This article refers to Social Icons Widget PRO

Floating Social Sharing Buttons let you display a persistent bar of social sharing icons on the side of your website. The bar stays visible as visitors scroll, making it easy for them to share your content on Facebook, X, LinkedIn, Pinterest, and more — at any moment.

This guide walks you through setting up, customizing, and fine-tuning the floating bar so it fits perfectly with your site.


1. Overview

The Floating Buttons feature adds a fixed-position bar of social sharing icons that appears on the pages and post types you choose. Key highlights:

  • Always visible — The bar stays in place as your visitors scroll, so sharing is always one click away.
  • Fully customizable — Choose which platforms to show, adjust colors and icon styles, and pick exactly where the bar appears on screen.
  • Mobile-friendly — On smaller screens the bar automatically repositions itself as a compact bottom bar for easy thumb access.
  • Block editor powered — The buttons are configured using the same Social Sharing block you may already be familiar with, so there is no new interface to learn.
  • Share counts — Optionally display total share counts alongside your icons.

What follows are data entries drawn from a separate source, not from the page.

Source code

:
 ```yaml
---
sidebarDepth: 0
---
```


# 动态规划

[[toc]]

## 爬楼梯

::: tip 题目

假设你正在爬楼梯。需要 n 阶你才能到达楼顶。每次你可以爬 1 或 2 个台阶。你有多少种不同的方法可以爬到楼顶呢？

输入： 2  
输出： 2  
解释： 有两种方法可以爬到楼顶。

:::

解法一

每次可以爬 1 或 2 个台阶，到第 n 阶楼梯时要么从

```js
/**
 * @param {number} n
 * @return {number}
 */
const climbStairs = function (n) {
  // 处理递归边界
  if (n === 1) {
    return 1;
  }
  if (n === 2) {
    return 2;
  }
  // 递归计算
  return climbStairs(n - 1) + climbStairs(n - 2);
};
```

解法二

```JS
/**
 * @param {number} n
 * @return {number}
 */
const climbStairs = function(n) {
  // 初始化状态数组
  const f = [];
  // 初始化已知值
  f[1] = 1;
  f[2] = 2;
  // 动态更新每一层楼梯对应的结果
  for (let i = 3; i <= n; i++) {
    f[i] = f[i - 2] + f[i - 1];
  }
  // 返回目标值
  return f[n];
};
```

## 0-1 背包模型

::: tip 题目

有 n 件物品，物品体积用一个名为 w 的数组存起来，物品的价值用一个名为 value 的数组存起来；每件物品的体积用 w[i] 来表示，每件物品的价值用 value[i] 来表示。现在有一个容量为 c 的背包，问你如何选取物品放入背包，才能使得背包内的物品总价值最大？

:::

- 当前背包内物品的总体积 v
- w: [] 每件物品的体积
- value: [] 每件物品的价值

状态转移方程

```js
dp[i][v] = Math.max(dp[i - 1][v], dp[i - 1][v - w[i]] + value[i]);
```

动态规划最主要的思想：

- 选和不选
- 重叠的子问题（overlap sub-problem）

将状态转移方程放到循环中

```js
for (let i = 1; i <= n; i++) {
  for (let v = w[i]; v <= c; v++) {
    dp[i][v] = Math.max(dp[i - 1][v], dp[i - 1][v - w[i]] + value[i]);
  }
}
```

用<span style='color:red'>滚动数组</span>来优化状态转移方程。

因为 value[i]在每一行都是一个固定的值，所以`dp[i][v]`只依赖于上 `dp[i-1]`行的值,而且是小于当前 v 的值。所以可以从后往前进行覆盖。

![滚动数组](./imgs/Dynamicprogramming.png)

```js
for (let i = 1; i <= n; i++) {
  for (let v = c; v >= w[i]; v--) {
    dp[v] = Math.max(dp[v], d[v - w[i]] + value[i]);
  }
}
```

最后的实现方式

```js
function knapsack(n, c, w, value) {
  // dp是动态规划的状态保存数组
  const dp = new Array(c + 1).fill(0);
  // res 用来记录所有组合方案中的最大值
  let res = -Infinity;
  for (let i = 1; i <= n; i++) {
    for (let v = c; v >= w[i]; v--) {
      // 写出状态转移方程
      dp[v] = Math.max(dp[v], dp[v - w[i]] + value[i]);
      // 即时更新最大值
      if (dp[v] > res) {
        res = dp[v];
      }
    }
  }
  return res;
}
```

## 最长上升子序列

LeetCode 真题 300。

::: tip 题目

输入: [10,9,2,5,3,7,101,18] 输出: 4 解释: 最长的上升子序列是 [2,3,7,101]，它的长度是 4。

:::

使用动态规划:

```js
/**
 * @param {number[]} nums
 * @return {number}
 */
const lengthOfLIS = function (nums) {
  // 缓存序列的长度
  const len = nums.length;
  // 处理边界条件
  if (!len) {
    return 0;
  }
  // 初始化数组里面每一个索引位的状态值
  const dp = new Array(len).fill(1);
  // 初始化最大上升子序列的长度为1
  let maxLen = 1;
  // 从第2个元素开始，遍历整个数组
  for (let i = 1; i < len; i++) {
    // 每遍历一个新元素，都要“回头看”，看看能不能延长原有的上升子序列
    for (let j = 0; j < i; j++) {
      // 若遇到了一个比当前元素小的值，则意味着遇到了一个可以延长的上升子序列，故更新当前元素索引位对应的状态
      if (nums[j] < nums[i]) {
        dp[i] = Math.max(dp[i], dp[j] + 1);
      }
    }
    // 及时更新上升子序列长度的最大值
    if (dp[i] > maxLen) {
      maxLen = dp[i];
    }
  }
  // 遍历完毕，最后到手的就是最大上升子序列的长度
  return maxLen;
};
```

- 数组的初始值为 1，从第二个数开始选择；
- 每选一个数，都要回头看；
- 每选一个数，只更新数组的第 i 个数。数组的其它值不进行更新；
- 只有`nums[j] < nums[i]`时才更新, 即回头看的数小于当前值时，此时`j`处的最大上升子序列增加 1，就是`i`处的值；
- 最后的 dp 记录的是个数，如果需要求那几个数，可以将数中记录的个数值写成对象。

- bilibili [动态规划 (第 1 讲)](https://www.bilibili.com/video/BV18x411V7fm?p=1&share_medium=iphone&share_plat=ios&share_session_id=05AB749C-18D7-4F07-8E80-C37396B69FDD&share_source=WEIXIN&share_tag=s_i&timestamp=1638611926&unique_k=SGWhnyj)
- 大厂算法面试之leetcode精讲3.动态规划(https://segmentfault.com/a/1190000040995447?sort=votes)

2. Setting Up Floating Buttons

Getting started takes just a few clicks.

Step 1: Open the Floating Buttons editor

In your WordPress admin, navigate to:

Sharing Buttons > Floating Buttons

The first time you visit this page, the plugin automatically creates a Floating Buttons configuration for you with a pre-configured set of social sharing icons. You will be taken directly into the block editor.

Step 2: Review the default setup

The editor opens with a Social Sharing block already in place. By default, the following platforms are enabled:

  • Facebook
  • X
  • LinkedIn
  • Threads
  • Pinterest
  • Reddit
  • WhatsApp
  • Email
  • Copy Link

Additional platforms are available but disabled by default: Telegram, Bluesky, ChatGPT, Claude, Perplexity, and Print. You can enable any of these through the block settings (see Section 3 below).

Step 3: Configure Display Settings

In the right sidebar, locate the Display Settings meta box. This is where you control positioning, visibility, and mobile behavior. At minimum, make sure you have selected at least one post type under “Show Floating Buttons On” so the bar actually appears on your site.

By default, the floating bar is set to display on Posts only.

Step 4: Publish

Click Update (or Publish) to save your configuration. Visit a post on your site to see the floating bar in action.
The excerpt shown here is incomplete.